> _DIRECTIONS FOR THIS TASK_
Each record must be printed exactly as given.

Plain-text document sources
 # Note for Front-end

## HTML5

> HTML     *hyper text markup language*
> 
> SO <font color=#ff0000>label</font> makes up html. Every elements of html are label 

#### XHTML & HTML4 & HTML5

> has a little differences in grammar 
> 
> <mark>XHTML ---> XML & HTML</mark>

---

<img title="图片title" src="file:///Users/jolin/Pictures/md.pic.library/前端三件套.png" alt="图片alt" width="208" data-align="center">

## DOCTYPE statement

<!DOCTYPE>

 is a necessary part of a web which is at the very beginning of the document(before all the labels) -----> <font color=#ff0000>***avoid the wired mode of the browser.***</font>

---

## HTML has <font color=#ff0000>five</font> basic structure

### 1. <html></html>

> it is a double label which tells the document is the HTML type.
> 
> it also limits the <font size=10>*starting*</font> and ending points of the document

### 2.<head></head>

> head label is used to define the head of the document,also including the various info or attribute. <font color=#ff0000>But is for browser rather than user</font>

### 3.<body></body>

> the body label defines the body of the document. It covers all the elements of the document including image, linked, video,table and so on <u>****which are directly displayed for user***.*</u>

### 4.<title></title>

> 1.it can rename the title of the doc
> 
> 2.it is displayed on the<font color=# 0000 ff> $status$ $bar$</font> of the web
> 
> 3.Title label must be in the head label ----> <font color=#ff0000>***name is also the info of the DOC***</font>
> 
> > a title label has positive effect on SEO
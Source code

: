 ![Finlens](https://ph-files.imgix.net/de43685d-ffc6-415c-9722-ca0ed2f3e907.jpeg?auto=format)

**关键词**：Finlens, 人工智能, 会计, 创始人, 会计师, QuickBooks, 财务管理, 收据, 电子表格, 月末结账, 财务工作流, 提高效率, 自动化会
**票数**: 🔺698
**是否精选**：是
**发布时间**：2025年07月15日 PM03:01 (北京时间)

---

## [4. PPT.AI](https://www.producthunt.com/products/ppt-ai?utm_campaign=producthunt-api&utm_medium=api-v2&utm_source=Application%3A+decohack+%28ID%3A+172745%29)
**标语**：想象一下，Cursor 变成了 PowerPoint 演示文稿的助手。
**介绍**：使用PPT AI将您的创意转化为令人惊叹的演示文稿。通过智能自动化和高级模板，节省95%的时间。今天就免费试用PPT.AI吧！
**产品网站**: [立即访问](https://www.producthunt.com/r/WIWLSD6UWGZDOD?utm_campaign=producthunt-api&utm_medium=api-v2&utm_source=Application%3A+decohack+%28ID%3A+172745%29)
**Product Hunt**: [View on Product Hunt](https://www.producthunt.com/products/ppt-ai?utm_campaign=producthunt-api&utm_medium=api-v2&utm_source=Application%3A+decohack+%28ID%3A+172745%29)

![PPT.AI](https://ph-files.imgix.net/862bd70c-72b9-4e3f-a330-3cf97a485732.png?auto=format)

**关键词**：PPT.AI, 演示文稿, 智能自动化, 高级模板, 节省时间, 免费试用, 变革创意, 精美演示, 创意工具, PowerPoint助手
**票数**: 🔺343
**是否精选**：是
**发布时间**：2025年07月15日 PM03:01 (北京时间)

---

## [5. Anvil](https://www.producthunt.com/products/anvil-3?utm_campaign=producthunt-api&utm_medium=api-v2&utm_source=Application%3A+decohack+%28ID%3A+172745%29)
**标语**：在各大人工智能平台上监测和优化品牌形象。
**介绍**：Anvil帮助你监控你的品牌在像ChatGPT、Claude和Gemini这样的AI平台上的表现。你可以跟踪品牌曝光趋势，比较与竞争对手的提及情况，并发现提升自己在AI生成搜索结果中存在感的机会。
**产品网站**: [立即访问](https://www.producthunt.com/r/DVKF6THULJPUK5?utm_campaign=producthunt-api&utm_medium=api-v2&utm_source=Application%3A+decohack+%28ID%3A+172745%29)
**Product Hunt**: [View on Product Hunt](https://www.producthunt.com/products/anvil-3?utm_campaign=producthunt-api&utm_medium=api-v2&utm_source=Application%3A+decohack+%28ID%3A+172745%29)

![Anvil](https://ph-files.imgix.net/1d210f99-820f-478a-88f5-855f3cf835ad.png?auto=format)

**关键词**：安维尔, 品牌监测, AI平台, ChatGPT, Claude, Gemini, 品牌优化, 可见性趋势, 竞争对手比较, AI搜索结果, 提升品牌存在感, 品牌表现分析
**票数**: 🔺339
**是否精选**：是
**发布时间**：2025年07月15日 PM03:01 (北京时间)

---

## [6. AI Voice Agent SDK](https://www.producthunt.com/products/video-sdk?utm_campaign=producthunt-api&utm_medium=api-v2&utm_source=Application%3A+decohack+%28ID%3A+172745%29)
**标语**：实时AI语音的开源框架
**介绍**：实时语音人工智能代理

> _RESPONSE FOR THIS EXERCISE_
 # Note for Front-end

## HTML5

> HTML     *hyper text markup language*
> 
> SO <font color=#ff0000>label</font> makes up html. Every elements of html are label 

#### XHTML & HTML4 & HTML5

> has a little differences in grammar 
> 
> <mark>XHTML ---> XML & HTML</mark>

---

<img title="图片title" src="file:///Users/jolin/Pictures/md.pic.library/前端三件套.png" alt="图片alt" width="208" data-align="center">

## DOCTYPE statement

<!DOCTYPE>

 is a necessary part of a web which is at the very beginning of the document(before all the labels) -----> <font color=#ff0000>***avoid the wired mode of the browser.***</font>

---

## HTML has <font color=#ff0000>five</font> basic structure

### 1. <html></html>

> it is a double label which tells the document is the HTML type.
> 
> it also limits the <font size=10>*starting*</font> and ending points of the document

### 2.<head></head>

> head label is used to define the head of the document,also including the various info or attribute. <font color=#ff0000>But is for browser rather than user</font>

### 3.<body></body>

> the body label defines the body of the document. It covers all the elements of the document including image, linked, video,table and so on <u>****which are directly displayed for user***.*</u>

### 4.<title></title>

> 1.it can rename the title of the doc
> 
> 2.it is displayed on the<font color=# 0000 ff> $status$ $bar$</font> of the web
> 
> 3.Title label must be in the head label ----> <font color=#ff0000>***name is also the info of the DOC***</font>
> 
> > a title label has positive effect on SEO
Source code

: ![Finlens](https://ph-files.imgix.net/de43685d-ffc6-415c-9722-ca0ed2f3e907.jpeg?auto=format)

**关键词**：Finlens, 人工智能, 会计, 创始人, 会计师, QuickBooks, 财务管理, 收据, 电子表格, 月末结账, 财务工作流, 提高效率, 自动化会
**票数**: 🔺698
**是否精选**：是
**发布时间**：2025年07月15日 PM03:01 (北京时间)

---

## [4. PPT.AI](https://www.producthunt.com/products/ppt-ai?utm_campaign=producthunt-api&utm_medium=api-v2&utm_source=Application%3A+decohack+%28ID%3A+172745%29)
**标语**：想象一下，Cursor 变成了 PowerPoint 演示文稿的助手。
**介绍**：使用PPT AI将您的创意转化为令人惊叹的演示文稿。通过智能自动化和高级模板，节省95%的时间。今天就免费试用PPT.AI吧！
**产品网站**: [立即访问](https://www.producthunt.com/r/WIWLSD6UWGZDOD?utm_campaign=producthunt-api&utm_medium=api-v2&utm_source=Application%3A+decohack+%28ID%3A+172745%29)
**Product Hunt**: [View on Product Hunt](https://www.producthunt.com/products/ppt-ai?utm_campaign=producthunt-api&utm_medium=api-v2&utm_source=Application%3A+decohack+%28ID%3A+172745%29)

![PPT.AI](https://ph-files.imgix.net/862bd70c-72b9-4e3f-a330-3cf97a485732.png?auto=format)

**关键词**：PPT.AI, 演示文稿, 智能自动化, 高级模板, 节省时间, 免费试用, 变革创意, 精美演示, 创意工具, PowerPoint助手
**票数**: 🔺343
**是否精选**：是
**发布时间**：2025年07月15日 PM03:01 (北京时间)

---

## [5. Anvil](https://www.producthunt.com/products/anvil-3?utm_campaign=producthunt-api&utm_medium=api-v2&utm_source=Application%3A+decohack+%28ID%3A+172745%29)
**标语**：在各大人工智能平台上监测和优化品牌形象。
**介绍**：Anvil帮助你监控你的品牌在像ChatGPT、Claude和Gemini这样的AI平台上的表现。你可以跟踪品牌曝光趋势，比较与竞争对手的提及情况，并发现提升自己在AI生成搜索结果中存在感的机会。
**产品网站**: [立即访问](https://www.producthunt.com/r/DVKF6THULJPUK5?utm_campaign=producthunt-api&utm_medium=api-v2&utm_source=Application%3A+decohack+%28ID%3A+172745%29)
**Product Hunt**: [View on Product Hunt](https://www.producthunt.com/products/anvil-3?utm_campaign=producthunt-api&utm_medium=api-v2&utm_source=Application%3A+decohack+%28ID%3A+172745%29)

![Anvil](https://ph-files.imgix.net/1d210f99-820f-478a-88f5-855f3cf835ad.png?auto=format)

**关键词**：安维尔, 品牌监测, AI平台, ChatGPT, Claude, Gemini, 品牌优化, 可见性趋势, 竞争对手比较, AI搜索结果, 提升品牌存在感, 品牌表现分析
**票数**: 🔺339
**是否精选**：是
**发布时间**：2025年07月15日 PM03:01 (北京时间)

---

## [6. AI Voice Agent SDK](https://www.producthunt.com/products/video-sdk?utm_campaign=producthunt-api&utm_medium=api-v2&utm_source=Application%3A+decohack+%28ID%3A+172745%29)
**标语**：实时AI语音的开源框架
**介绍**：实时语音人工智能代理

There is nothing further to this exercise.